Without any of its pictures, the listing below should be output exactly.

--- RECORDS FOR PROCESSING Enclosed Below ---

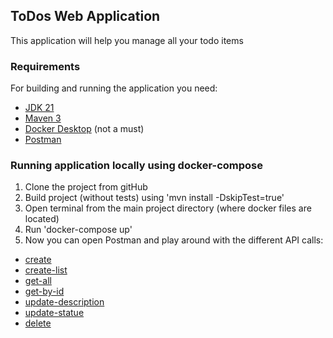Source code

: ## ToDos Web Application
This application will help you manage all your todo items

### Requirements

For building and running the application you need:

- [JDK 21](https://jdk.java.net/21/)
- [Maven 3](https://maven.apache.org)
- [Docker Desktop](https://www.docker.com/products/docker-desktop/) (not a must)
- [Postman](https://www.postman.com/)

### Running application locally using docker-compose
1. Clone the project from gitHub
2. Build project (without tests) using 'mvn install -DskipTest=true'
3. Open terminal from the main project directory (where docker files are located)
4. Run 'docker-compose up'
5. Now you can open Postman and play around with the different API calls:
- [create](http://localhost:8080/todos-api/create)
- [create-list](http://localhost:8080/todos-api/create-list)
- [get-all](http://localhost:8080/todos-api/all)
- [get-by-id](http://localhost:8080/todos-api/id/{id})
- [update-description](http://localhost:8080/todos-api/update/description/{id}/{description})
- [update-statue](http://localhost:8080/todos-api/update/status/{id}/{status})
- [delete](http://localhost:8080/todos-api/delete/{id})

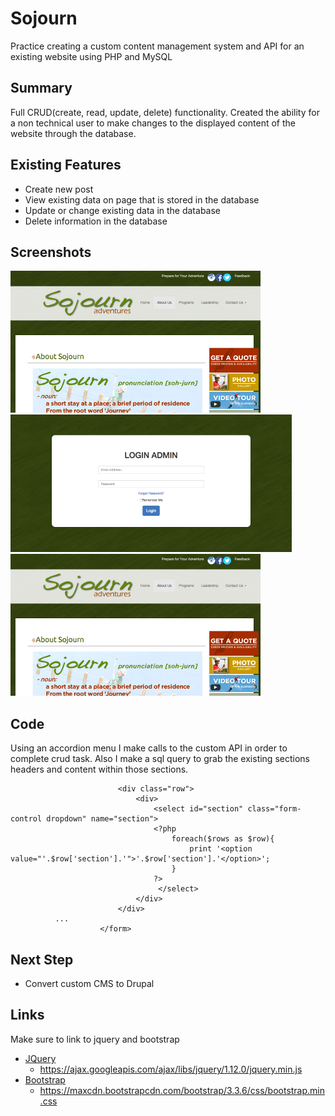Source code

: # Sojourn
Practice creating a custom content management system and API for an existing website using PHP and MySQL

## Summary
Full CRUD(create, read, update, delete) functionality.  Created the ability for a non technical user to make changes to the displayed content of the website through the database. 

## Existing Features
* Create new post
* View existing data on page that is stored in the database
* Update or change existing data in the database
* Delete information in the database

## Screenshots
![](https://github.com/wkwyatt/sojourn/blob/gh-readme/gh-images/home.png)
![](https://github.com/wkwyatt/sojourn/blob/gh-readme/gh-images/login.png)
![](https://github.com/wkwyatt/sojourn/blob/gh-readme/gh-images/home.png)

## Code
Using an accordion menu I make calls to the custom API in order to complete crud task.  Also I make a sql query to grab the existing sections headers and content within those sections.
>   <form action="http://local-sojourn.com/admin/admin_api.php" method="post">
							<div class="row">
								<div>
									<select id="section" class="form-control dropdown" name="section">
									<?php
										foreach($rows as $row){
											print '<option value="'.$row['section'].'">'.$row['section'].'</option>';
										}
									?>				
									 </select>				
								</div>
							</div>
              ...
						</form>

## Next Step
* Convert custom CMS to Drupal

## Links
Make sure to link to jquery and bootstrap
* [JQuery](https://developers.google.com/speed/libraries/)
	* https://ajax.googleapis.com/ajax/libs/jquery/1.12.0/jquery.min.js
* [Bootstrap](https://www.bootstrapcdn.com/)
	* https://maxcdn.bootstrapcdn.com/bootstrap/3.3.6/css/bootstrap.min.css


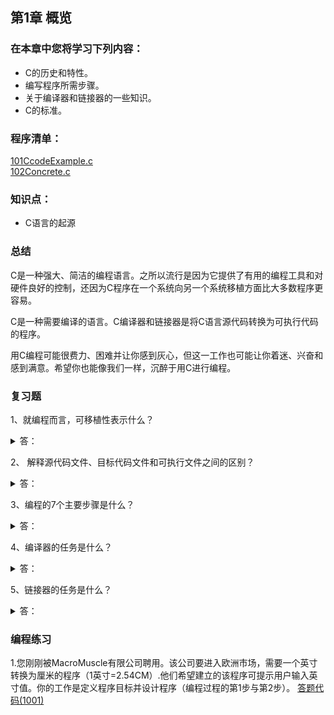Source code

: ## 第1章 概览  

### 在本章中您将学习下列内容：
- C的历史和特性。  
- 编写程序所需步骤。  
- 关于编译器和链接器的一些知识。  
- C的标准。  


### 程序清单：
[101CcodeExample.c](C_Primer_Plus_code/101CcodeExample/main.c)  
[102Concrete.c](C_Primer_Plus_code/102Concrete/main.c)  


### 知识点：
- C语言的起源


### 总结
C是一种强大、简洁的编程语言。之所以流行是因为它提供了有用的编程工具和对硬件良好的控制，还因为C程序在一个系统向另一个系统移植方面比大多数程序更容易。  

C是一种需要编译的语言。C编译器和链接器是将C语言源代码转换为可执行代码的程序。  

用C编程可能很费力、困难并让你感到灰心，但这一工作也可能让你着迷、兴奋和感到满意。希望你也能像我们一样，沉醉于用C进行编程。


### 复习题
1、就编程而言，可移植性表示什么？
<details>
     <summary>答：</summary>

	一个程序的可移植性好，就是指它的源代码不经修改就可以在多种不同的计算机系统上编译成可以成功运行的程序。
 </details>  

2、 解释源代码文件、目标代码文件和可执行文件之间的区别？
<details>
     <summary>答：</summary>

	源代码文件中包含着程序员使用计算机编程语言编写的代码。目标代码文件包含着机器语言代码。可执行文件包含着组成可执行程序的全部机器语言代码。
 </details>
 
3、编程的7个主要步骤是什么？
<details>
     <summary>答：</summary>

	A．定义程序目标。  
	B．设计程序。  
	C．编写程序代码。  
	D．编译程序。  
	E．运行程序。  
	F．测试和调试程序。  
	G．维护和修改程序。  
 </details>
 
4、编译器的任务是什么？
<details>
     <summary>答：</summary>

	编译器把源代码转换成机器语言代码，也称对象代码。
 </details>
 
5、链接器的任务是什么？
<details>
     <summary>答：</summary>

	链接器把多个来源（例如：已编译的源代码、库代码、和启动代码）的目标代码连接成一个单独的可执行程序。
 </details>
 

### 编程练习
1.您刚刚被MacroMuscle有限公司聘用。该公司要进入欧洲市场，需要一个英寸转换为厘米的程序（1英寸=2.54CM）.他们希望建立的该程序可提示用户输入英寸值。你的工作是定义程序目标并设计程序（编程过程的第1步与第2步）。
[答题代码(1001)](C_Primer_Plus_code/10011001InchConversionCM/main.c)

--- End of Enclosed RECORDS FOR PROCESSING ---

### EXERCISE OUTPUT
Source code

: ## ToDos Web Application
This application will help you manage all your todo items

### Requirements

For building and running the application you need:

- [JDK 21](https://jdk.java.net/21/)
- [Maven 3](https://maven.apache.org)
- [Docker Desktop](https://www.docker.com/products/docker-desktop/) (not a must)
- [Postman](https://www.postman.com/)

### Running application locally using docker-compose
1. Clone the project from gitHub
2. Build project (without tests) using 'mvn install -DskipTest=true'
3. Open terminal from the main project directory (where docker files are located)
4. Run 'docker-compose up'
5. Now you can open Postman and play around with the different API calls:
- [create](http://localhost:8080/todos-api/create)
- [create-list](http://localhost:8080/todos-api/create-list)
- [get-all](http://localhost:8080/todos-api/all)
- [get-by-id](http://localhost:8080/todos-api/id/{id})
- [update-description](http://localhost:8080/todos-api/update/description/{id}/{description})
- [update-statue](http://localhost:8080/todos-api/update/status/{id}/{status})
- [delete](http://localhost:8080/todos-api/delete/{id})

Source code

: # Sojourn
Practice creating a custom content management system and API for an existing website using PHP and MySQL

## Summary
Full CRUD(create, read, update, delete) functionality.  Created the ability for a non technical user to make changes to the displayed content of the website through the database. 

## Existing Features
* Create new post
* View existing data on page that is stored in the database
* Update or change existing data in the database
* Delete information in the database

## Screenshots
![](https://github.com/wkwyatt/sojourn/blob/gh-readme/gh-images/home.png)
![](https://github.com/wkwyatt/sojourn/blob/gh-readme/gh-images/login.png)
![](https://github.com/wkwyatt/sojourn/blob/gh-readme/gh-images/home.png)

## Code
Using an accordion menu I make calls to the custom API in order to complete crud task.  Also I make a sql query to grab the existing sections headers and content within those sections.
>   <form action="http://local-sojourn.com/admin/admin_api.php" method="post">
							<div class="row">
								<div>
									<select id="section" class="form-control dropdown" name="section">
									<?php
										foreach($rows as $row){
											print '<option value="'.$row['section'].'">'.$row['section'].'</option>';
										}
									?>				
									 </select>				
								</div>
							</div>
              ...
						</form>

## Next Step
* Convert custom CMS to Drupal

## Links
Make sure to link to jquery and bootstrap
* [JQuery](https://developers.google.com/speed/libraries/)
	* https://ajax.googleapis.com/ajax/libs/jquery/1.12.0/jquery.min.js
* [Bootstrap](https://www.bootstrapcdn.com/)
	* https://maxcdn.bootstrapcdn.com/bootstrap/3.3.6/css/bootstrap.min.css


Source code

: ## 第1章 概览  

### 在本章中您将学习下列内容：
- C的历史和特性。  
- 编写程序所需步骤。  
- 关于编译器和链接器的一些知识。  
- C的标准。  


### 程序清单：
[101CcodeExample.c](C_Primer_Plus_code/101CcodeExample/main.c)  
[102Concrete.c](C_Primer_Plus_code/102Concrete/main.c)  


### 知识点：
- C语言的起源


### 总结
C是一种强大、简洁的编程语言。之所以流行是因为它提供了有用的编程工具和对硬件良好的控制，还因为C程序在一个系统向另一个系统移植方面比大多数程序更容易。  

C是一种需要编译的语言。C编译器和链接器是将C语言源代码转换为可执行代码的程序。  

用C编程可能很费力、困难并让你感到灰心，但这一工作也可能让你着迷、兴奋和感到满意。希望你也能像我们一样，沉醉于用C进行编程。


### 复习题
1、就编程而言，可移植性表示什么？
<details>
     <summary>答：</summary>

	一个程序的可移植性好，就是指它的源代码不经修改就可以在多种不同的计算机系统上编译成可以成功运行的程序。
 </details>  

2、 解释源代码文件、目标代码文件和可执行文件之间的区别？
<details>
     <summary>答：</summary>

	源代码文件中包含着程序员使用计算机编程语言编写的代码。目标代码文件包含着机器语言代码。可执行文件包含着组成可执行程序的全部机器语言代码。
 </details>
 
3、编程的7个主要步骤是什么？
<details>
     <summary>答：</summary>

	A．定义程序目标。  
	B．设计程序。  
	C．编写程序代码。  
	D．编译程序。  
	E．运行程序。  
	F．测试和调试程序。  
	G．维护和修改程序。  
 </details>
 
4、编译器的任务是什么？
<details>
     <summary>答：</summary>

	编译器把源代码转换成机器语言代码，也称对象代码。
 </details>
 
5、链接器的任务是什么？
<details>
     <summary>答：</summary>

	链接器把多个来源（例如：已编译的源代码、库代码、和启动代码）的目标代码连接成一个单独的可执行程序。
 </details>
 

### 编程练习
1.您刚刚被MacroMuscle有限公司聘用。该公司要进入欧洲市场，需要一个英寸转换为厘米的程序（1英寸=2.54CM）.他们希望建立的该程序可提示用户输入英寸值。你的工作是定义程序目标并设计程序（编程过程的第1步与第2步）。
[答题代码(1001)](C_Primer_Plus_code/10011001InchConversionCM/main.c)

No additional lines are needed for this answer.